(Beginning of Supplied material)

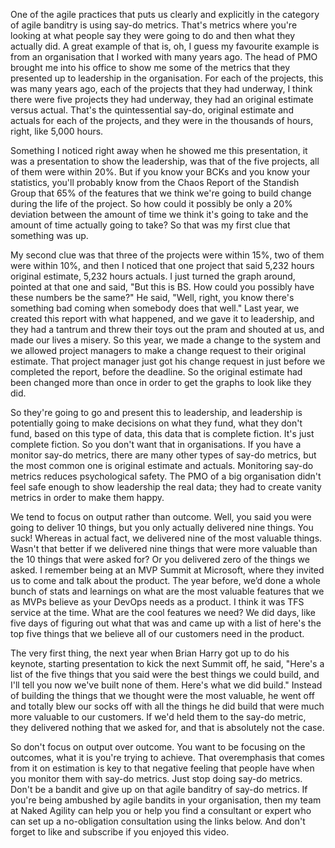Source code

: One of the agile practices that puts us clearly and explicitly in the category of agile banditry is using say-do metrics. That's metrics where you're looking at what people say they were going to do and then what they actually did. A great example of that is, oh, I guess my favourite example is from an organisation that I worked with many years ago. The head of PMO brought me into his office to show me some of the metrics that they presented up to leadership in the organisation. For each of the projects, this was many years ago, each of the projects that they had underway, I think there were five projects they had underway, they had an original estimate versus actual. That's the quintessential say-do, original estimate and actuals for each of the projects, and they were in the thousands of hours, right, like 5,000 hours.

Something I noticed right away when he showed me this presentation, it was a presentation to show the leadership, was that of the five projects, all of them were within 20%. But if you know your BCKs and you know your statistics, you'll probably know from the Chaos Report of the Standish Group that 65% of the features that we think we're going to build change during the life of the project. So how could it possibly be only a 20% deviation between the amount of time we think it's going to take and the amount of time actually going to take? So that was my first clue that something was up.

My second clue was that three of the projects were within 15%, two of them were within 10%, and then I noticed that one project that said 5,232 hours original estimate, 5,232 hours actuals. I just turned the graph around, pointed at that one and said, "But this is BS. How could you possibly have these numbers be the same?" He said, "Well, right, you know there's something bad coming when somebody does that well." Last year, we created this report with what happened, and we gave it to leadership, and they had a tantrum and threw their toys out the pram and shouted at us, and made our lives a misery. So this year, we made a change to the system and we allowed project managers to make a change request to their original estimate. That project manager just got his change request in just before we completed the report, before the deadline. So the original estimate had been changed more than once in order to get the graphs to look like they did. 

So they're going to go and present this to leadership, and leadership is potentially going to make decisions on what they fund, what they don't fund, based on this type of data, this data that is complete fiction. It's just complete fiction. So you don't want that in organisations. If you have a monitor say-do metrics, there are many other types of say-do metrics, but the most common one is original estimate and actuals. Monitoring say-do metrics reduces psychological safety. The PMO of a big organisation didn't feel safe enough to show leadership the real data; they had to create vanity metrics in order to make them happy.

We tend to focus on output rather than outcome. Well, you said you were going to deliver 10 things, but you only actually delivered nine things. You suck! Whereas in actual fact, we delivered nine of the most valuable things. Wasn't that better if we delivered nine things that were more valuable than the 10 things that were asked for? Or you delivered zero of the things we asked. I remember being at an MVP Summit at Microsoft, where they invited us to come and talk about the product. The year before, we’d done a whole bunch of stats and learnings on what are the most valuable features that we as MVPs believe as your DevOps needs as a product. I think it was TFS service at the time. What are the cool features we need? We did days, like five days of figuring out what that was and came up with a list of here's the top five things that we believe all of our customers need in the product.

The very first thing, the next year when Brian Harry got up to do his keynote, starting presentation to kick the next Summit off, he said, "Here's a list of the five things that you said were the best things we could build, and I'll tell you now we've built none of them. Here's what we did build." Instead of building the things that we thought were the most valuable, he went off and totally blew our socks off with all the things he did build that were much more valuable to our customers. If we'd held them to the say-do metric, they delivered nothing that we asked for, and that is absolutely not the case. 

So don't focus on output over outcome. You want to be focusing on the outcomes, what it is you're trying to achieve. That overemphasis that comes from it on estimation is key to that negative feeling that people have when you monitor them with say-do metrics. Just stop doing say-do metrics. Don't be a bandit and give up on that agile banditry of say-do metrics. If you're being ambushed by agile bandits in your organisation, then my team at Naked Agility can help you or help you find a consultant or expert who can set up a no-obligation consultation using the links below. And don't forget to like and subscribe if you enjoyed this video.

(End of Supplied material)

All lines above between those holding "We tend to focus" and "The very first", inclusive, must be set down unchanged, and no other line may be included.

__Solution__:
We tend to focus on output rather than outcome. Well, you said you were going to deliver 10 things, but you only actually delivered nine things. You suck! Whereas in actual fact, we delivered nine of the most valuable things. Wasn't that better if we delivered nine things that were more valuable than the 10 things that were asked for? Or you delivered zero of the things we asked. I remember being at an MVP Summit at Microsoft, where they invited us to come and talk about the product. The year before, we’d done a whole bunch of stats and learnings on what are the most valuable features that we as MVPs believe as your DevOps needs as a product. I think it was TFS service at the time. What are the cool features we need? We did days, like five days of figuring out what that was and came up with a list of here's the top five things that we believe all of our customers need in the product.

The very first thing, the next year when Brian Harry got up to do his keynote, starting presentation to kick the next Summit off, he said, "Here's a list of the five things that you said were the best things we could build, and I'll tell you now we've built none of them. Here's what we did build." Instead of building the things that we thought were the most valuable, he went off and totally blew our socks off with all the things he did build that were much more valuable to our customers. If we'd held them to the say-do metric, they delivered nothing that we asked for, and that is absolutely not the case. 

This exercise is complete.